▶ [Task requirements]: Each line of the material beneath should be duplicated exactly.

▶ [Data extract]:
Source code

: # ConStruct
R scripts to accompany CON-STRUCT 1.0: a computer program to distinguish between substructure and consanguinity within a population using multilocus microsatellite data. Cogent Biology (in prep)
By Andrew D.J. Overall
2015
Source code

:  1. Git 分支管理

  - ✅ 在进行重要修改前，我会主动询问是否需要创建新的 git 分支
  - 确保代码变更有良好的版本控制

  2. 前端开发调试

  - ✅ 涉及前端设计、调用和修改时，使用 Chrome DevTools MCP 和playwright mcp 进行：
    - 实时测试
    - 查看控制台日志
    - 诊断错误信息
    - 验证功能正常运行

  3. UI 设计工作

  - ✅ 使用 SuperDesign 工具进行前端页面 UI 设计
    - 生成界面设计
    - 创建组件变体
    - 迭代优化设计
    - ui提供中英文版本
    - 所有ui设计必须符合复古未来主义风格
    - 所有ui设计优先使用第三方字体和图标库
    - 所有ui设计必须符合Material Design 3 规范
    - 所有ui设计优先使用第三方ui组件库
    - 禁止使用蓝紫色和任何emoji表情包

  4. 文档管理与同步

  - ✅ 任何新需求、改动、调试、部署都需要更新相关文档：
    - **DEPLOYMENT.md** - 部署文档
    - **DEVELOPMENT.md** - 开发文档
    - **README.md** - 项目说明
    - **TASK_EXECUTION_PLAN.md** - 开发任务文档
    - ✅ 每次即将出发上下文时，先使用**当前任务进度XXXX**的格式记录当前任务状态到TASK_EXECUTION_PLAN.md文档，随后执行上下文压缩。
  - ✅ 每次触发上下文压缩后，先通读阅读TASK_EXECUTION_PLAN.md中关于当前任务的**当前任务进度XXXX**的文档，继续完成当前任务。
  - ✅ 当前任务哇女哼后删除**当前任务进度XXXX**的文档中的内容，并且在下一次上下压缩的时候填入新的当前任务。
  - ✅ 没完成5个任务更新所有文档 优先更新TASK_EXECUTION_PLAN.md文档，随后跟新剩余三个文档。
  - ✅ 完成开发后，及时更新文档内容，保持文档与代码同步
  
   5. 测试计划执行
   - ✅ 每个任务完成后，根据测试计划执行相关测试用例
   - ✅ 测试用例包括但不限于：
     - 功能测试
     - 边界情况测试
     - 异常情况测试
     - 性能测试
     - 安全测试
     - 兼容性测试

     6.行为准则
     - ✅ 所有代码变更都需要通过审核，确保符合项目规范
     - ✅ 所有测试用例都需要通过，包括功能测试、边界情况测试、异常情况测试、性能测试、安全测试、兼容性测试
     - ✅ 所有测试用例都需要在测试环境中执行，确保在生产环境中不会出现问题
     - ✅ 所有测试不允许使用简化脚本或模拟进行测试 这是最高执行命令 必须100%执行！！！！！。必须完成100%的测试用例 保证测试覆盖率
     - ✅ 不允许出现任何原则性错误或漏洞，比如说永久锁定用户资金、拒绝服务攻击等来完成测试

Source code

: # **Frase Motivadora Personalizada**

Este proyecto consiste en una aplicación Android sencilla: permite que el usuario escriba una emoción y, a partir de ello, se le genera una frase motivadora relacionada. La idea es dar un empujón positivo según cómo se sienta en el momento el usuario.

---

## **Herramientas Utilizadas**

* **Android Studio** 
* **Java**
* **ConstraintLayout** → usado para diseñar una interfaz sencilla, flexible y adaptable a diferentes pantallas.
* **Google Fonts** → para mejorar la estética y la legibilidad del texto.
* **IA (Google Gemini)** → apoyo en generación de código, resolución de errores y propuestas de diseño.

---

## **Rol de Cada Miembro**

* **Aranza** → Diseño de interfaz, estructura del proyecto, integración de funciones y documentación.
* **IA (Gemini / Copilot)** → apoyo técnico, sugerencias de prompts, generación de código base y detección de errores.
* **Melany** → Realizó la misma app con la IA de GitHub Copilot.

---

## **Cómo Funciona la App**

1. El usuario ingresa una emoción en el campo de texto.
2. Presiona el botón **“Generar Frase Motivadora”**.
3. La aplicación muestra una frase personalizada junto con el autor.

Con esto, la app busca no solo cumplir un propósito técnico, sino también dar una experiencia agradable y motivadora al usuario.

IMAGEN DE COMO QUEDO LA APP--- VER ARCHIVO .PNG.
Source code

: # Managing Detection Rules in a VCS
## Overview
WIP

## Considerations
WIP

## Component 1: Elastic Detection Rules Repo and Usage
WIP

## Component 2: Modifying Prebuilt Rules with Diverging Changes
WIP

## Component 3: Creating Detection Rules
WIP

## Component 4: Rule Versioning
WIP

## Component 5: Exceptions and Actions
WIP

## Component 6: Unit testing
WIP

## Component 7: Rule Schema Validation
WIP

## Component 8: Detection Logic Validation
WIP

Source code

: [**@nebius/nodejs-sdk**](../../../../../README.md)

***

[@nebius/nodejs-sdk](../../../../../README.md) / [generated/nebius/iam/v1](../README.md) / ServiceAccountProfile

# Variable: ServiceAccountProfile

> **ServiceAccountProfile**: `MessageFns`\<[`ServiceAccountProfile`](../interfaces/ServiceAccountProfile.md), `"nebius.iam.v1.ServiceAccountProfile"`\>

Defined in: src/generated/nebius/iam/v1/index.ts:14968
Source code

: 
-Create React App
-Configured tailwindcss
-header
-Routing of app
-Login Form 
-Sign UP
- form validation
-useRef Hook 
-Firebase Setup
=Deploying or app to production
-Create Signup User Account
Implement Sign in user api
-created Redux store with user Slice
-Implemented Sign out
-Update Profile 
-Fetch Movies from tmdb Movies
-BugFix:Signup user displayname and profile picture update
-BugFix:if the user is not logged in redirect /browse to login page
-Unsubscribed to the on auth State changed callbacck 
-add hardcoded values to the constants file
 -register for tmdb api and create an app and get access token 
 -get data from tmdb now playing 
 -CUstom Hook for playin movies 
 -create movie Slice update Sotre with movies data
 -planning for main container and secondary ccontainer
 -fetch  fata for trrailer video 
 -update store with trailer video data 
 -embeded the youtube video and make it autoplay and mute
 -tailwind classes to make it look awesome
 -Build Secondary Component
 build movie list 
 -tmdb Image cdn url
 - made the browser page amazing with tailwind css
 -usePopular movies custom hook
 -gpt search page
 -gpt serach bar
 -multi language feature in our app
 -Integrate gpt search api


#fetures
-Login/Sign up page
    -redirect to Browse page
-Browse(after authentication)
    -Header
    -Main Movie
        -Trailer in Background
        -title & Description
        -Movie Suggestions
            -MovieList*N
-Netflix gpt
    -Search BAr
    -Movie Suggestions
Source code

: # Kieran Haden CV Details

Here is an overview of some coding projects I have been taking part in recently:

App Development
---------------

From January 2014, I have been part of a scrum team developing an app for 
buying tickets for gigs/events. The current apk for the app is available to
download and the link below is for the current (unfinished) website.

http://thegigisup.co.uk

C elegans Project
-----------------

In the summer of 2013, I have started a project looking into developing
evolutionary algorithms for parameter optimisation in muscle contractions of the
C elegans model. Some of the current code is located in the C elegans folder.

▶ [Expected answer]:
Source code

: # ConStruct
R scripts to accompany CON-STRUCT 1.0: a computer program to distinguish between substructure and consanguinity within a population using multilocus microsatellite data. Cogent Biology (in prep)
By Andrew D.J. Overall
2015
Source code

:  1. Git 分支管理

  - ✅ 在进行重要修改前，我会主动询问是否需要创建新的 git 分支
  - 确保代码变更有良好的版本控制

  2. 前端开发调试

  - ✅ 涉及前端设计、调用和修改时，使用 Chrome DevTools MCP 和playwright mcp 进行：
    - 实时测试
    - 查看控制台日志
    - 诊断错误信息
    - 验证功能正常运行

  3. UI 设计工作

  - ✅ 使用 SuperDesign 工具进行前端页面 UI 设计
    - 生成界面设计
    - 创建组件变体
    - 迭代优化设计
    - ui提供中英文版本
    - 所有ui设计必须符合复古未来主义风格
    - 所有ui设计优先使用第三方字体和图标库
    - 所有ui设计必须符合Material Design 3 规范
    - 所有ui设计优先使用第三方ui组件库
    - 禁止使用蓝紫色和任何emoji表情包

  4. 文档管理与同步

  - ✅ 任何新需求、改动、调试、部署都需要更新相关文档：
    - **DEPLOYMENT.md** - 部署文档
    - **DEVELOPMENT.md** - 开发文档
    - **README.md** - 项目说明
    - **TASK_EXECUTION_PLAN.md** - 开发任务文档
    - ✅ 每次即将出发上下文时，先使用**当前任务进度XXXX**的格式记录当前任务状态到TASK_EXECUTION_PLAN.md文档，随后执行上下文压缩。
  - ✅ 每次触发上下文压缩后，先通读阅读TASK_EXECUTION_PLAN.md中关于当前任务的**当前任务进度XXXX**的文档，继续完成当前任务。
  - ✅ 当前任务哇女哼后删除**当前任务进度XXXX**的文档中的内容，并且在下一次上下压缩的时候填入新的当前任务。
  - ✅ 没完成5个任务更新所有文档 优先更新TASK_EXECUTION_PLAN.md文档，随后跟新剩余三个文档。
  - ✅ 完成开发后，及时更新文档内容，保持文档与代码同步
  
   5. 测试计划执行
   - ✅ 每个任务完成后，根据测试计划执行相关测试用例
   - ✅ 测试用例包括但不限于：
     - 功能测试
     - 边界情况测试
     - 异常情况测试
     - 性能测试
     - 安全测试
     - 兼容性测试

     6.行为准则
     - ✅ 所有代码变更都需要通过审核，确保符合项目规范
     - ✅ 所有测试用例都需要通过，包括功能测试、边界情况测试、异常情况测试、性能测试、安全测试、兼容性测试
     - ✅ 所有测试用例都需要在测试环境中执行，确保在生产环境中不会出现问题
     - ✅ 所有测试不允许使用简化脚本或模拟进行测试 这是最高执行命令 必须100%执行！！！！！。必须完成100%的测试用例 保证测试覆盖率
     - ✅ 不允许出现任何原则性错误或漏洞，比如说永久锁定用户资金、拒绝服务攻击等来完成测试

Source code

: # **Frase Motivadora Personalizada**

Este proyecto consiste en una aplicación Android sencilla: permite que el usuario escriba una emoción y, a partir de ello, se le genera una frase motivadora relacionada. La idea es dar un empujón positivo según cómo se sienta en el momento el usuario.

---

## **Herramientas Utilizadas**

* **Android Studio** 
* **Java**
* **ConstraintLayout** → usado para diseñar una interfaz sencilla, flexible y adaptable a diferentes pantallas.
* **Google Fonts** → para mejorar la estética y la legibilidad del texto.
* **IA (Google Gemini)** → apoyo en generación de código, resolución de errores y propuestas de diseño.

---

## **Rol de Cada Miembro**

* **Aranza** → Diseño de interfaz, estructura del proyecto, integración de funciones y documentación.
* **IA (Gemini / Copilot)** → apoyo técnico, sugerencias de prompts, generación de código base y detección de errores.
* **Melany** → Realizó la misma app con la IA de GitHub Copilot.

---

## **Cómo Funciona la App**

1. El usuario ingresa una emoción en el campo de texto.
2. Presiona el botón **“Generar Frase Motivadora”**.
3. La aplicación muestra una frase personalizada junto con el autor.

Con esto, la app busca no solo cumplir un propósito técnico, sino también dar una experiencia agradable y motivadora al usuario.

IMAGEN DE COMO QUEDO LA APP--- VER ARCHIVO .PNG.
Source code

: # Managing Detection Rules in a VCS
## Overview
WIP

## Considerations
WIP

## Component 1: Elastic Detection Rules Repo and Usage
WIP

## Component 2: Modifying Prebuilt Rules with Diverging Changes
WIP

## Component 3: Creating Detection Rules
WIP

## Component 4: Rule Versioning
WIP

## Component 5: Exceptions and Actions
WIP

## Component 6: Unit testing
WIP

## Component 7: Rule Schema Validation
WIP

## Component 8: Detection Logic Validation
WIP

Source code

: [**@nebius/nodejs-sdk**](../../../../../README.md)

***

[@nebius/nodejs-sdk](../../../../../README.md) / [generated/nebius/iam/v1](../README.md) / ServiceAccountProfile

# Variable: ServiceAccountProfile

> **ServiceAccountProfile**: `MessageFns`\<[`ServiceAccountProfile`](../interfaces/ServiceAccountProfile.md), `"nebius.iam.v1.ServiceAccountProfile"`\>

Defined in: src/generated/nebius/iam/v1/index.ts:14968
Source code

: 
-Create React App
-Configured tailwindcss
-header
-Routing of app
-Login Form 
-Sign UP
- form validation
-useRef Hook 
-Firebase Setup
=Deploying or app to production
-Create Signup User Account
Implement Sign in user api
-created Redux store with user Slice
-Implemented Sign out
-Update Profile 
-Fetch Movies from tmdb Movies
-BugFix:Signup user displayname and profile picture update
-BugFix:if the user is not logged in redirect /browse to login page
-Unsubscribed to the on auth State changed callbacck 
-add hardcoded values to the constants file
 -register for tmdb api and create an app and get access token 
 -get data from tmdb now playing 
 -CUstom Hook for playin movies 
 -create movie Slice update Sotre with movies data
 -planning for main container and secondary ccontainer
 -fetch  fata for trrailer video 
 -update store with trailer video data 
 -embeded the youtube video and make it autoplay and mute
 -tailwind classes to make it look awesome
 -Build Secondary Component
 build movie list 
 -tmdb Image cdn url
 - made the browser page amazing with tailwind css
 -usePopular movies custom hook
 -gpt search page
 -gpt serach bar
 -multi language feature in our app
 -Integrate gpt search api


#fetures
-Login/Sign up page
    -redirect to Browse page
-Browse(after authentication)
    -Header
    -Main Movie
        -Trailer in Background
        -title & Description
        -Movie Suggestions
            -MovieList*N
-Netflix gpt
    -Search BAr
    -Movie Suggestions
Source code

: # Kieran Haden CV Details

Here is an overview of some coding projects I have been taking part in recently:

App Development
---------------

From January 2014, I have been part of a scrum team developing an app for 
buying tickets for gigs/events. The current apk for the app is available to
download and the link below is for the current (unfinished) website.

http://thegigisup.co.uk

C elegans Project
-----------------

In the summer of 2013, I have started a project looking into developing
evolutionary algorithms for parameter optimisation in muscle contractions of the
C elegans model. Some of the current code is located in the C elegans folder.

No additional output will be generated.